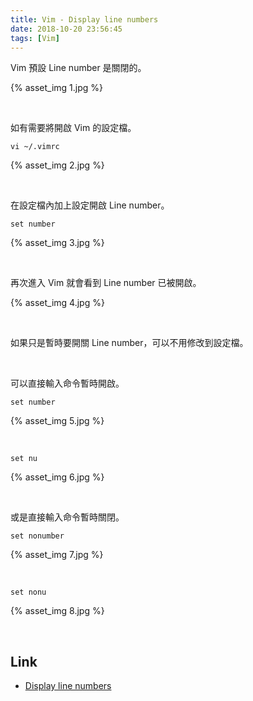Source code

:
 ```yaml
---
title: Vim - Display line numbers
date: 2018-10-20 23:56:45
tags: [Vim]
---
```


Vim 預設 Line number 是關閉的。  

<!-- more -->

{% asset_img 1.jpg %}

</br>


如有需要將開啟 Vim 的設定檔。  

    vi ~/.vimrc

{% asset_img 2.jpg %}

</br>


在設定檔內加上設定開啟 Line number。  

    set number

{% asset_img 3.jpg %}

</br>


再次進入 Vim 就會看到 Line number 已被開啟。  

{% asset_img 4.jpg %}

</br>


如果只是暫時要開關 Line number，可以不用修改到設定檔。    

</br>


可以直接輸入命令暫時開啟。  

    set number

{% asset_img 5.jpg %}

</br>


    set nu

{% asset_img 6.jpg %}

</br>


或是直接輸入命令暫時關閉。  

    set nonumber

{% asset_img 7.jpg %}

</br>


    set nonu

{% asset_img 8.jpg %}

</br>


Link
----
* [Display line numbers](http://vim.wikia.com/wiki/Display_line_numbers)
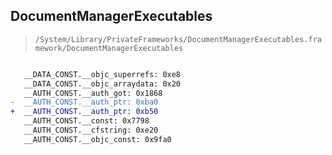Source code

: ## DocumentManagerExecutables

> `/System/Library/PrivateFrameworks/DocumentManagerExecutables.framework/DocumentManagerExecutables`

```diff

   __DATA_CONST.__objc_superrefs: 0xe8
   __DATA_CONST.__objc_arraydata: 0x20
   __AUTH_CONST.__auth_got: 0x1868
-  __AUTH_CONST.__auth_ptr: 0xba0
+  __AUTH_CONST.__auth_ptr: 0xb50
   __AUTH_CONST.__const: 0x7798
   __AUTH_CONST.__cfstring: 0xe20
   __AUTH_CONST.__objc_const: 0x9fa0

```
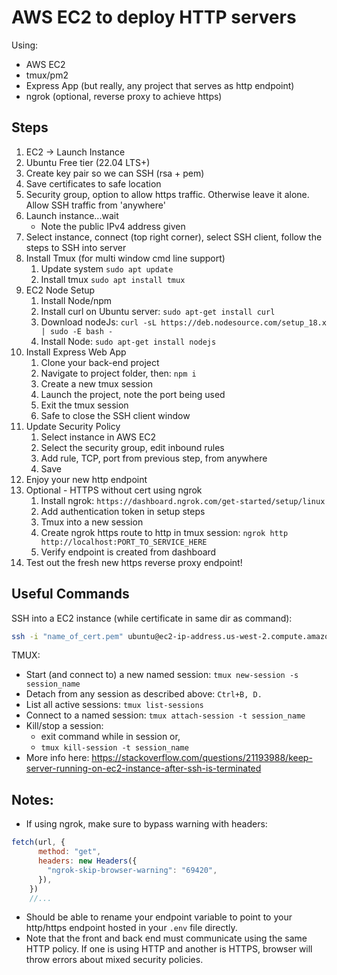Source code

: # AWS EC2 to deploy HTTP servers

Using:

* AWS EC2
* tmux/pm2
* Express App (but really, any project that serves as http endpoint)
* ngrok (optional, reverse proxy to achieve https)

## Steps

1. EC2 -> Launch Instance
2. Ubuntu Free tier (22.04 LTS+)
3. Create key pair so we can SSH (rsa + pem)
4. Save certificates to safe location
5. Security group, option to allow https traffic.  Otherwise leave it alone.  Allow SSH traffic from 'anywhere'
6. Launch instance...wait
   * Note the public IPv4 address given 
7. Select instance, connect (top right corner), select SSH client, follow the steps to SSH into server
8. Install Tmux (for multi window cmd line support)
   1. Update system ```sudo apt update```
   2. Install tmux ```sudo apt install tmux```
9. EC2 Node Setup
   1.  Install Node/npm
   2.  Install curl on Ubuntu server: ```sudo apt-get install curl```
   3.  Download nodeJs: ```curl -sL https://deb.nodesource.com/setup_18.x | sudo -E bash -```
   4.  Install Node: ```sudo apt-get install nodejs```
10. Install Express Web App
    1.  Clone your back-end project
    2.  Navigate to project folder, then: ```npm i```
    3.  Create a new tmux session
    4.  Launch the project, note the port being used
    5.  Exit the tmux session
    6.  Safe to close the SSH client window
11. Update Security Policy
    1.  Select instance in AWS EC2
    2.  Select the security group, edit inbound rules
    3.  Add rule, TCP, port from previous step, from anywhere
    4.  Save
12. Enjoy your new http endpoint
13. Optional - HTTPS without cert using ngrok
    1.  Install ngrok: ```https://dashboard.ngrok.com/get-started/setup/linux```
    2.  Add authentication token in setup steps
    3.  Tmux into a new session
    4.  Create ngrok https route to http in tmux session: ```ngrok http http://localhost:PORT_TO_SERVICE_HERE```
    5.  Verify endpoint is created from dashboard
14. Test out the fresh new https reverse proxy endpoint!
    
## Useful Commands

SSH into a EC2 instance (while certificate in same dir as command):

```bash
ssh -i "name_of_cert.pem" ubuntu@ec2-ip-address.us-west-2.compute.amazonaws.com
```

TMUX:

- Start (and connect to) a new named session: ```tmux new-session -s session_name```
- Detach from any session as described above: ```Ctrl+B, D.```
- List all active sessions: ```tmux list-sessions```
- Connect to a named session: ```tmux attach-session -t session_name```
- Kill/stop a session:
  - exit command while in session or,
  - ```tmux kill-session -t session_name```
- More info here: https://stackoverflow.com/questions/21193988/keep-server-running-on-ec2-instance-after-ssh-is-terminated

## Notes:
- If using ngrok, make sure to bypass warning with headers:
  
```javascript
fetch(url, {
      method: "get",
      headers: new Headers({
        "ngrok-skip-browser-warning": "69420",
      }),
    })
    //...
```

- Should be able to rename your endpoint variable to point to your http/https endpoint hosted in your ```.env``` file directly.
- Note that the front and back end must communicate using the same HTTP policy.  If one is using HTTP and another is HTTPS, browser will throw errors about mixed security policies.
++++++
Task: Only one span of lines is wanted: the line with "in setup steps" and every line after it to the end of the entries, output exactly.

Task result:
    2.  Add authentication token in setup steps
    3.  Tmux into a new session
    4.  Create ngrok https route to http in tmux session: ```ngrok http http://localhost:PORT_TO_SERVICE_HERE```
    5.  Verify endpoint is created from dashboard
14. Test out the fresh new https reverse proxy endpoint!
    
## Useful Commands

SSH into a EC2 instance (while certificate in same dir as command):

```bash
ssh -i "name_of_cert.pem" ubuntu@ec2-ip-address.us-west-2.compute.amazonaws.com
```

TMUX:

- Start (and connect to) a new named session: ```tmux new-session -s session_name```
- Detach from any session as described above: ```Ctrl+B, D.```
- List all active sessions: ```tmux list-sessions```
- Connect to a named session: ```tmux attach-session -t session_name```
- Kill/stop a session:
  - exit command while in session or,
  - ```tmux kill-session -t session_name```
- More info here: https://stackoverflow.com/questions/21193988/keep-server-running-on-ec2-instance-after-ssh-is-terminated

## Notes:
- If using ngrok, make sure to bypass warning with headers:
  
```javascript
fetch(url, {
      method: "get",
      headers: new Headers({
        "ngrok-skip-browser-warning": "69420",
      }),
    })
    //...
```

- Should be able to rename your endpoint variable to point to your http/https endpoint hosted in your ```.env``` file directly.
- Note that the front and back end must communicate using the same HTTP policy.  If one is using HTTP and another is HTTPS, browser will throw errors about mixed security policies.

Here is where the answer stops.